I stumble out of the apartment building and am welcomed by the vividness of the Capitol's bright lights. The lights are always so blindingly bright within this city you can never see the stars – which suited me well. The stars always reminded me of the dead tributes being project upon the arena's night sky. There's always something to remind you of the Hunger Games in the Capitol. I drag my feet across the ground towards the sleek, silver Capitol limousine. Snow had made a point to give me everything a normal Capitol citizen would have; a car, apartment, clothes, everything. Everything that would rub into my face more, that I was never going back to District 12 or 13 again, that my home didn't want me back, and that now I was living in the very place that had sent me to my death in the first arena four years ago. He'd made me apart of the Capitol.

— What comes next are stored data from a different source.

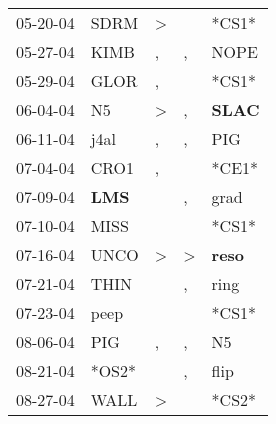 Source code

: \begin{supertabular}{p{0.07\textwidth}p{0.06\textwidth}p{0.02\textwidth}p{0.02\textwidth}p{0.06\textwidth}}
          05-20-04\textsuperscript{} &           SDRM\textsuperscript{} &     \textgreater &                  &                            *CS1* \\
          05-27-04\textsuperscript{} &           KIMB\textsuperscript{} &                , &                , &           NOPE\textsuperscript{} \\
          05-29-04\textsuperscript{} &           GLOR\textsuperscript{} &                , &                  &                            *CS1* \\
          06-04-04\textsuperscript{} &             N5\textsuperscript{} &     \textgreater &                , &  \textbf{SLAC\textsuperscript{}} \\
          06-11-04\textsuperscript{} &           j4al\textsuperscript{} &                , &                , &            PIG\textsuperscript{} \\
          07-04-04\textsuperscript{} &           CRO1\textsuperscript{} &                , &                  &                            *CE1* \\
          07-09-04\textsuperscript{} &   \textbf{LMS\textsuperscript{}} &                  &                , &           grad\textsuperscript{} \\
          07-10-04\textsuperscript{} &           MISS\textsuperscript{} &                  &                  &                            *CS1* \\
          07-16-04\textsuperscript{} &           UNCO\textsuperscript{} &     \textgreater &     \textgreater &  \textbf{reso\textsuperscript{}} \\
          07-21-04\textsuperscript{} &           THIN\textsuperscript{} &                  &                , &           ring\textsuperscript{} \\
          07-23-04\textsuperscript{} &           peep\textsuperscript{} &                  &                  &                            *CS1* \\
          08-06-04\textsuperscript{} &            PIG\textsuperscript{} &                , &                , &             N5\textsuperscript{} \\
          08-21-04\textsuperscript{} &                            *OS2* &                  &                , &           flip\textsuperscript{} \\
          08-27-04\textsuperscript{} &           WALL\textsuperscript{} &     \textgreater &                  &                            *CS2* \\

\end{supertabular}
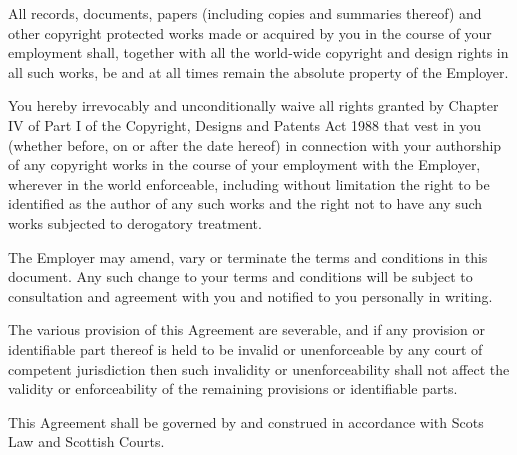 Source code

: \documentclass[a4paper,11pt,onecolumn ]{article}
\begin{document}
\begin{legal}
\item {}
\begin{legal}
\item All records, documents, papers (including copies and summaries thereof) and
other copyright protected works made or acquired by you in the course of
your employment shall, together with all the world-wide copyright and design
rights in all such works, be and at all times remain the absolute property of
the Employer.
\item You hereby irrevocably and unconditionally waive all rights granted by
Chapter IV of Part I of the Copyright, Designs and Patents Act 1988 that vest in
you (whether before, on or after the date hereof) in connection with your
authorship of any copyright works in the course of your employment with the
Employer, wherever in the world enforceable, including without limitation the
right to be identified as the author of any such works and the right not to have
any such works subjected to derogatory treatment.
\end{legal}

\item {}
The Employer may amend, vary or terminate the terms and conditions in this
document. Any such change to your
terms and conditions will be subject to consultation and agreement with you and
notified to you personally in writing.

\item {}
The various provision of this Agreement are severable, and if any provision or
identifiable part thereof is held to be invalid or unenforceable by any court of
competent jurisdiction then such invalidity or unenforceability shall not affect the
validity or enforceability of the remaining provisions or identifiable parts.

\item {}
This Agreement shall be governed by and construed in accordance with Scots Law
and Scottish Courts.
\end{legal}

\newpage
\end{document}
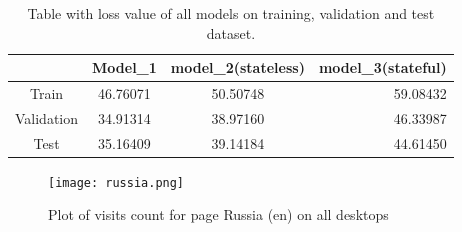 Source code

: \begin{table}[htbp]
	\centering
	\begin{tabular}{|c|c|c|r|}
		\hline
		& Model\_1 & model\_2(stateless) & \multicolumn{1}{l|}{model\_3(stateful)} \\ \hline
		Train & 46.76071 & 50.50748 & 59.08432 \\ \hline
		Validation & 34.91314 & 38.97160 & 46.33987 \\ \hline
		Test & 35.16409 & 39.14184 & 44.61450 \\ \hline
	\end{tabular}
	\vspace{1mm}
	\caption{Table with loss value of all models on training, validation and test dataset.\label{tab:results}}
\end{table}

\begin{figure}
	\centering
	\texttt{[image: russia.png]}
	\caption{Plot of visits count for page Russia (en) on all desktops\label{fig:russia}}
\end{figure}
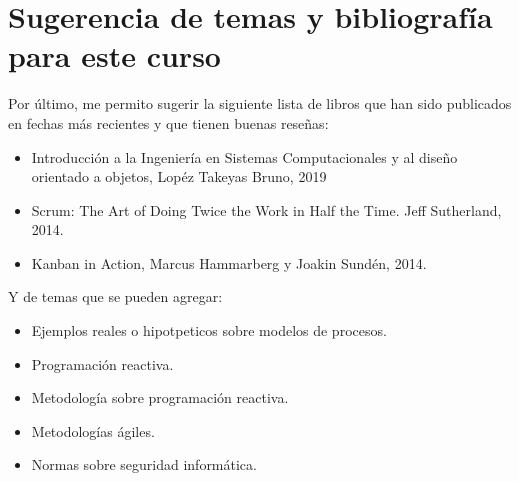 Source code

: \documentclass[12pt,twoside]{article}
\begin{document}
\section{Sugerencia de temas y bibliografía para este curso}
Por último, me permito sugerir la siguiente lista de libros que han sido publicados en 
fechas más recientes y que tienen buenas reseñas:
\begin{itemize}
    \item Introducción a la Ingeniería en Sistemas Computacionales y al diseño orientado a objetos, 
    Lopéz Takeyas Bruno, 2019
    \item Scrum: The Art of Doing Twice the Work in Half the Time. Jeff Sutherland, 2014.
    \item Kanban in Action, Marcus Hammarberg y Joakin Sundén, 2014.
\end{itemize}

Y de temas que se pueden agregar:
\begin{itemize}
    \item Ejemplos reales o hipotpeticos sobre modelos de procesos.
    \item Programación reactiva.
    \item Metodología sobre programación reactiva.
    \item Metodologías ágiles.
    \item Normas sobre seguridad informática.
\end{itemize}
\end{document}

I open the door to new vehicle and dump my exhausted, defiled body into the vehicle, letting my body sink into the soft, comfy seat. The car drives smoothly and soon streaks of coloured neon lights flash across my window glass. This is the first time I have been alone all night. With no one to go to next. It's relieving. I lean back and cocoon my body into the seat. Then I remember solitude is always followed by memories. So before I know it, flashes of tonight, and every other night since the first time, screen in my head. However hard I try to push them away, they come back faster, stronger and clearer. I sob and wail in the back of the car incoherently. It's better I do it here, in the confinement of the moving car – where a black, sound-proof partition separates me from the elderly driver – than in the bathroom at home with Peeta banging on the door only a room away. The very mention of Peeta brings on a powerful flood of the painful thoughts I'd thought I locked away earlier. This was all so unfair. Even more so to him than me. I shake as the overwhelming waves of shame, guilt and depression pound on my already weak body.

This night, just like every other night, is one more reason why I am going to kill Snow.